* [About this exercise]: The records below must be returned exactly, with every picture left out.

Available data Start Marker

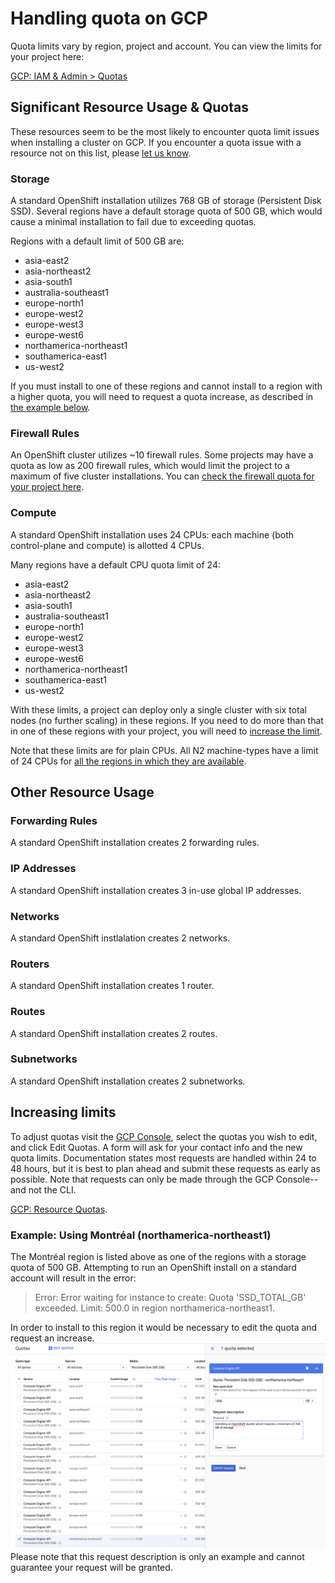# Handling quota on GCP
Quota limits vary by region, project and account. You can view the limits for your project here:

[GCP: IAM & Admin > Quotas][gcp-console-quota]

## Significant Resource Usage & Quotas
These resources seem to be the most likely to encounter quota limit issues when installing a cluster on GCP. If you encounter a quota issue with a resource not on this list, please [let us know](https://github.com/openshift/installer/issues/new).

### Storage
A standard OpenShift installation utilizes 768 GB of storage (Persistent Disk SSD). Several regions have a default storage quota of 500 GB, which would cause a minimal installation to fail due to exceeding quotas. 

Regions with a default limit of 500 GB are:
* asia-east2
* asia-northeast2
* asia-south1
* australia-southeast1
* europe-north1
* europe-west2
* europe-west3
* europe-west6
* northamerica-northeast1
* southamerica-east1
* us-west2 

If you must install to one of these regions and cannot install to a region with a higher quota, you will need to request a quota increase, as described in [the example below](#increasing-limits).

### Firewall Rules
An OpenShift cluster utilizes ~10 firewall rules. Some projects may have a quota as low as 200 firewall rules, which would limit the project to a maximum of five cluster installations. You can [check the firewall quota for your project here](https://console.cloud.google.com/iam-admin/quotas?service=compute.googleapis.com&metric=Firewall%20rules&_ga=2.10895548.-966099186.1563042928).

### Compute
A standard OpenShift installation uses 24 CPUs: each machine (both control-plane and compute) is allotted 4 CPUs. 

Many regions have a default CPU quota limit of 24:
* asia-east2
* asia-northeast2
* asia-south1
* australia-southeast1
* europe-north1
* europe-west2
* europe-west3
* europe-west6
* northamerica-northeast1
* southamerica-east1
* us-west2

With these limits, a project can deploy only a single cluster with six total nodes (no further scaling) in these regions. If you need to do more than that in one of these regions with your project, you will need to [increase the limit](#increasing-limits).

Note that these limits are for plain CPUs. All N2 machine-types have a limit of 24 CPUs for [all the regions in which they are available](https://cloud.google.com/compute/docs/regions-zones/#available).

## Other Resource Usage
### Forwarding Rules
A standard OpenShift installation creates 2 forwarding rules.

### IP Addresses
A standard OpenShift installation creates 3 in-use global IP addresses.  

### Networks
A standard OpenShift instlalation creates 2 networks.

### Routers
A standard OpenShift installation creates 1 router.

### Routes
A standard OpenShift installation creates 2 routes.

### Subnetworks
A standard OpenShift installation creates 2 subnetworks.

## Increasing limits
To adjust quotas visit the [GCP Console][gcp-console-quota], select the quotas you wish to edit, and click Edit Quotas. A form will ask for your contact info and the new quota limits. Documentation states most requests are handled within 24 to 48 hours, but it is best to plan ahead and submit these requests as early as possible. Note that requests can only be made through the GCP Console--and not the CLI.

[GCP: Resource Quotas][gcp-docs-quota].

[gcp-console-quota]: https://console.cloud.google.com/iam-admin/quotas
[gcp-docs-quota]: https://cloud.google.com/compute/quotas

### Example: Using Montréal (northamerica-northeast1)
The Montréal region is listed above as one of the regions with a storage quota of 500 GB. Attempting to run an OpenShift install on a standard account will result in the error: 

>Error: Error waiting for instance to create: Quota 'SSD_TOTAL_GB' exceeded.  Limit: 500.0 in region northamerica-northeast1. 


In order to install to this region it would be necessary to edit the quota and request an increase. 
![Edit GCP Quota](images/gcp-quota.png)
Please note that this request description is only an example and cannot guarantee your request will be granted.
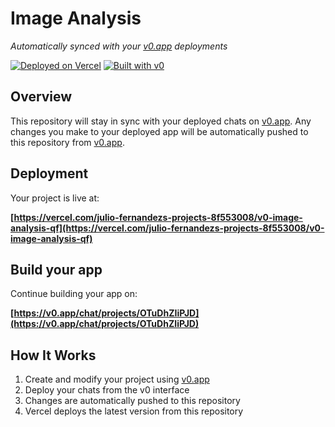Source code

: # Image Analysis

*Automatically synced with your [v0.app](https://v0.app) deployments*

[![Deployed on Vercel](https://img.shields.io/badge/Deployed%20on-Vercel-black?style=for-the-badge&logo=vercel)](https://vercel.com/julio-fernandezs-projects-8f553008/v0-image-analysis-qf)
[![Built with v0](https://img.shields.io/badge/Built%20with-v0.app-black?style=for-the-badge)](https://v0.app/chat/projects/OTuDhZIiPJD)

## Overview

This repository will stay in sync with your deployed chats on [v0.app](https://v0.app).
Any changes you make to your deployed app will be automatically pushed to this repository from [v0.app](https://v0.app).

## Deployment

Your project is live at:

**[https://vercel.com/julio-fernandezs-projects-8f553008/v0-image-analysis-qf](https://vercel.com/julio-fernandezs-projects-8f553008/v0-image-analysis-qf)**

## Build your app

Continue building your app on:

**[https://v0.app/chat/projects/OTuDhZIiPJD](https://v0.app/chat/projects/OTuDhZIiPJD)**

## How It Works

1. Create and modify your project using [v0.app](https://v0.app)
2. Deploy your chats from the v0 interface
3. Changes are automatically pushed to this repository
4. Vercel deploys the latest version from this repository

Available data End Marker

* [Solution]:
# Handling quota on GCP
Quota limits vary by region, project and account. You can view the limits for your project here:

[GCP: IAM & Admin > Quotas][gcp-console-quota]

## Significant Resource Usage & Quotas
These resources seem to be the most likely to encounter quota limit issues when installing a cluster on GCP. If you encounter a quota issue with a resource not on this list, please [let us know](https://github.com/openshift/installer/issues/new).

### Storage
A standard OpenShift installation utilizes 768 GB of storage (Persistent Disk SSD). Several regions have a default storage quota of 500 GB, which would cause a minimal installation to fail due to exceeding quotas. 

Regions with a default limit of 500 GB are:
* asia-east2
* asia-northeast2
* asia-south1
* australia-southeast1
* europe-north1
* europe-west2
* europe-west3
* europe-west6
* northamerica-northeast1
* southamerica-east1
* us-west2 

If you must install to one of these regions and cannot install to a region with a higher quota, you will need to request a quota increase, as described in [the example below](#increasing-limits).

### Firewall Rules
An OpenShift cluster utilizes ~10 firewall rules. Some projects may have a quota as low as 200 firewall rules, which would limit the project to a maximum of five cluster installations. You can [check the firewall quota for your project here](https://console.cloud.google.com/iam-admin/quotas?service=compute.googleapis.com&metric=Firewall%20rules&_ga=2.10895548.-966099186.1563042928).

### Compute
A standard OpenShift installation uses 24 CPUs: each machine (both control-plane and compute) is allotted 4 CPUs. 

Many regions have a default CPU quota limit of 24:
* asia-east2
* asia-northeast2
* asia-south1
* australia-southeast1
* europe-north1
* europe-west2
* europe-west3
* europe-west6
* northamerica-northeast1
* southamerica-east1
* us-west2

With these limits, a project can deploy only a single cluster with six total nodes (no further scaling) in these regions. If you need to do more than that in one of these regions with your project, you will need to [increase the limit](#increasing-limits).

Note that these limits are for plain CPUs. All N2 machine-types have a limit of 24 CPUs for [all the regions in which they are available](https://cloud.google.com/compute/docs/regions-zones/#available).

## Other Resource Usage
### Forwarding Rules
A standard OpenShift installation creates 2 forwarding rules.

### IP Addresses
A standard OpenShift installation creates 3 in-use global IP addresses.  

### Networks
A standard OpenShift instlalation creates 2 networks.

### Routers
A standard OpenShift installation creates 1 router.

### Routes
A standard OpenShift installation creates 2 routes.

### Subnetworks
A standard OpenShift installation creates 2 subnetworks.

## Increasing limits
To adjust quotas visit the [GCP Console][gcp-console-quota], select the quotas you wish to edit, and click Edit Quotas. A form will ask for your contact info and the new quota limits. Documentation states most requests are handled within 24 to 48 hours, but it is best to plan ahead and submit these requests as early as possible. Note that requests can only be made through the GCP Console--and not the CLI.

[GCP: Resource Quotas][gcp-docs-quota].

[gcp-console-quota]: https://console.cloud.google.com/iam-admin/quotas
[gcp-docs-quota]: https://cloud.google.com/compute/quotas

### Example: Using Montréal (northamerica-northeast1)
The Montréal region is listed above as one of the regions with a storage quota of 500 GB. Attempting to run an OpenShift install on a standard account will result in the error: 

>Error: Error waiting for instance to create: Quota 'SSD_TOTAL_GB' exceeded.  Limit: 500.0 in region northamerica-northeast1. 


In order to install to this region it would be necessary to edit the quota and request an increase. 
![Edit GCP Quota](images/gcp-quota.png)
Please note that this request description is only an example and cannot guarantee your request will be granted.
Source code

: # Image Analysis

*Automatically synced with your [v0.app](https://v0.app) deployments*

[![Deployed on Vercel](https://img.shields.io/badge/Deployed%20on-Vercel-black?style=for-the-badge&logo=vercel)](https://vercel.com/julio-fernandezs-projects-8f553008/v0-image-analysis-qf)
[![Built with v0](https://img.shields.io/badge/Built%20with-v0.app-black?style=for-the-badge)](https://v0.app/chat/projects/OTuDhZIiPJD)

## Overview

This repository will stay in sync with your deployed chats on [v0.app](https://v0.app).
Any changes you make to your deployed app will be automatically pushed to this repository from [v0.app](https://v0.app).

## Deployment

Your project is live at:

**[https://vercel.com/julio-fernandezs-projects-8f553008/v0-image-analysis-qf](https://vercel.com/julio-fernandezs-projects-8f553008/v0-image-analysis-qf)**

## Build your app

Continue building your app on:

**[https://v0.app/chat/projects/OTuDhZIiPJD](https://v0.app/chat/projects/OTuDhZIiPJD)**

## How It Works

1. Create and modify your project using [v0.app](https://v0.app)
2. Deploy your chats from the v0 interface
3. Changes are automatically pushed to this repository
4. Vercel deploys the latest version from this repository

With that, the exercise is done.